This book has so far focused on meshes for telecommunications, however another use of multi-hop networking is the wireless sensor network. In fact it is potentially beginning to look like WSNs might outstrip telecommunications as a use for multi-hop and mesh technology. We have kept this chapter separate as WSNs have some unique properties, but we find that many aspects of mesh discussed earlier in the book apply to WSNs in much the same ways. In terms of applications, at the time of writing, smart buildings (advanced control of lighting and HVAC, heating ventilation and air-conditioning) and logistics look like the top two likely WSN applications, in terms of earliest uptake.

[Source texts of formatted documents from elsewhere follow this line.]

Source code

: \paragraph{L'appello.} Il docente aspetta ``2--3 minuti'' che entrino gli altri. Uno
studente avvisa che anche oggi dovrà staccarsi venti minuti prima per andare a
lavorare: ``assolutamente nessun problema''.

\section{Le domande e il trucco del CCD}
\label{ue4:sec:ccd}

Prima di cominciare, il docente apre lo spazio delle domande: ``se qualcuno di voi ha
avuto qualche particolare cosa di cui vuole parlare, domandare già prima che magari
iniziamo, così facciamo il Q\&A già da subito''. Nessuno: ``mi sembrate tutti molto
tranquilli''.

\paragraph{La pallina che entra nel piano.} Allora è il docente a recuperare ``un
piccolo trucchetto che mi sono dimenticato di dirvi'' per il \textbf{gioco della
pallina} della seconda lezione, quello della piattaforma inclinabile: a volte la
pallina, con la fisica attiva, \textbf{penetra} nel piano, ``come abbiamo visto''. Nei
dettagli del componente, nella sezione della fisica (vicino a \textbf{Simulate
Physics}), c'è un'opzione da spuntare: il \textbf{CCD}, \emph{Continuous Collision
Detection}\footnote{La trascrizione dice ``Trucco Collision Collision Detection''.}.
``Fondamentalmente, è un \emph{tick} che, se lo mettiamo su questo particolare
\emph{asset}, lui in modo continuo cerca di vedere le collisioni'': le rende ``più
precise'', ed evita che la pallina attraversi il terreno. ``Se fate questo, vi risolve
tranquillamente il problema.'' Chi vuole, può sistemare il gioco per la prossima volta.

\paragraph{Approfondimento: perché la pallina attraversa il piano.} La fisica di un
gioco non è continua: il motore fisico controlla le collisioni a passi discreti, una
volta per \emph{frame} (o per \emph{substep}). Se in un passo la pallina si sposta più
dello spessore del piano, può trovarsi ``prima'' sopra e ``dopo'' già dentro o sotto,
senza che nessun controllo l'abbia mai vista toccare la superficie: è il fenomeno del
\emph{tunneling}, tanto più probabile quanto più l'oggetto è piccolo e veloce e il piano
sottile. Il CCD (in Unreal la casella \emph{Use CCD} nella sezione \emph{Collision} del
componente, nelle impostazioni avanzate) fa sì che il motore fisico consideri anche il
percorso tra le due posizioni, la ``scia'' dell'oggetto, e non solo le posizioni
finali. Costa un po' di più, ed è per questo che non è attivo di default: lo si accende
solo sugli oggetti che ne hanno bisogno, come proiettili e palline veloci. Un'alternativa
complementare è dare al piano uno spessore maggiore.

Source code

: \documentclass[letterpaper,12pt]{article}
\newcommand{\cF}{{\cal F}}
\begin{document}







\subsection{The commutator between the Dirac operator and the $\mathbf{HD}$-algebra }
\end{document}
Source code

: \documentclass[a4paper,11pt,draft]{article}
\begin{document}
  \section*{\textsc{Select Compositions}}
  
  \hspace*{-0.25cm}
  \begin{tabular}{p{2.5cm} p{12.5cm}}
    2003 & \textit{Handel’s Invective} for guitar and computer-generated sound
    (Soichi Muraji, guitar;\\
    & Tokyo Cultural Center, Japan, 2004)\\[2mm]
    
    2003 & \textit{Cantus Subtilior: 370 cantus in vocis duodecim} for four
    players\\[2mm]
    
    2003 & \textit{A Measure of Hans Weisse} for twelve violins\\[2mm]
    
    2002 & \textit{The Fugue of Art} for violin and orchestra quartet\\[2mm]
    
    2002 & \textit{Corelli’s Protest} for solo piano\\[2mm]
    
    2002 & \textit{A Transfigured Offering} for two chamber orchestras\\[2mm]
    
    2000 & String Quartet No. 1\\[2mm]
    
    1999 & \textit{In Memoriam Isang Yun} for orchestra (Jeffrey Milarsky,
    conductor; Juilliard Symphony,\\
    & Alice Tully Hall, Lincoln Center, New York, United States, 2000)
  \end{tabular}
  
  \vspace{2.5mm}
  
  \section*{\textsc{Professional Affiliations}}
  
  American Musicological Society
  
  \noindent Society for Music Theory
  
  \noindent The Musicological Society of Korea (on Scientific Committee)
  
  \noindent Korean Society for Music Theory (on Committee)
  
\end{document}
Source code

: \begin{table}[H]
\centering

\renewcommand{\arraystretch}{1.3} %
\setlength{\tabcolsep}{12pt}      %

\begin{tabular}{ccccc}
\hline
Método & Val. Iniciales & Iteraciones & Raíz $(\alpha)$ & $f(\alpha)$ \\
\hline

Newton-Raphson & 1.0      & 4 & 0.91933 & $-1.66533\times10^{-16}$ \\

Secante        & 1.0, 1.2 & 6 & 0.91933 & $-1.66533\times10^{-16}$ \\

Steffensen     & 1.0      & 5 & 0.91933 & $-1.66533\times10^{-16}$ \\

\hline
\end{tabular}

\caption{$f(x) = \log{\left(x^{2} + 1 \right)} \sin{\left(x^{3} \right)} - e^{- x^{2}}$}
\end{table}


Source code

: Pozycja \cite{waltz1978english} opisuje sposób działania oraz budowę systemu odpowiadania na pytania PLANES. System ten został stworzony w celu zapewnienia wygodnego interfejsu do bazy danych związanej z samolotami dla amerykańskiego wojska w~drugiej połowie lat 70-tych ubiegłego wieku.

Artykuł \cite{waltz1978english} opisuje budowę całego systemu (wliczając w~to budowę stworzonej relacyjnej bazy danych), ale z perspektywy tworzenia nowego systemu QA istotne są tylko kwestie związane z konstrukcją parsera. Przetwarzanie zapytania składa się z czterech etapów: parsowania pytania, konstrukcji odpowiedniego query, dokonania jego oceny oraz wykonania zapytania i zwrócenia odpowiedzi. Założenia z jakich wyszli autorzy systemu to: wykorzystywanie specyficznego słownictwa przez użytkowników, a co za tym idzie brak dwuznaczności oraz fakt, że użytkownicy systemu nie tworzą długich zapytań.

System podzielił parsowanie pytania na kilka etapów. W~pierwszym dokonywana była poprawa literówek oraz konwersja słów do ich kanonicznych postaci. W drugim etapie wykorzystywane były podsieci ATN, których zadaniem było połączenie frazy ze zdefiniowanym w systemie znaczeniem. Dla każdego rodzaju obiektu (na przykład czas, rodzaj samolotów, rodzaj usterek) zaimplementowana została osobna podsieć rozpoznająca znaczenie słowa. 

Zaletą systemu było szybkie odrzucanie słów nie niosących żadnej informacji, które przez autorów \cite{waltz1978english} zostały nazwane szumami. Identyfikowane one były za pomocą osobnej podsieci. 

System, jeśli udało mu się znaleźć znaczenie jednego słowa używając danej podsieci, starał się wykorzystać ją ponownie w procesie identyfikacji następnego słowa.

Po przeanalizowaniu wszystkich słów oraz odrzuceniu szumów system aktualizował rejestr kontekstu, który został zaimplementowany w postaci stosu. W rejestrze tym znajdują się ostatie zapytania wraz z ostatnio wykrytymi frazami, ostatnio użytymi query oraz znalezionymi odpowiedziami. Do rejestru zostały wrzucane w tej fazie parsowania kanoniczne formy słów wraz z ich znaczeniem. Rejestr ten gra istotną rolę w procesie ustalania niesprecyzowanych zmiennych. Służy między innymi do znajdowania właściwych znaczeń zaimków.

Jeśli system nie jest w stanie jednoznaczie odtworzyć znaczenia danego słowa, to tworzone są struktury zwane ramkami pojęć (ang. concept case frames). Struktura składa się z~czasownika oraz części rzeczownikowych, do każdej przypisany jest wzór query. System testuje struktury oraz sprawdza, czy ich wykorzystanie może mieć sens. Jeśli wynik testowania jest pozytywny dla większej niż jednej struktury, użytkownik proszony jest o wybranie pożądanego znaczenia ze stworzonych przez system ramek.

Let us begin with an introduction to wireless sensor networks. We take quite a broad overview before concentrating on the networking aspects of WSNs.
The role of a wireless sensor network is essentially that of a monitor. Broadly speaking, what is being monitored can usually be placed within one of three groups:
area monitoring – i.e. monitoring somewhere; examples include the environment or area alarms (intrusion etc.);
entity monitoring – i.e. monitoring something; examples include a civil structure (bridge, building etc.) or a human body;
area–entity interaction monitoring – i.e. monitoring something, somewhere, in context; examples include vehicles on the road, asset tracking or the flow of a manufacturing process.
As to why a sensor network is important, it is most simply understood by realising that, often, individual sensors themselves are limited in their ability to monitor a given situation.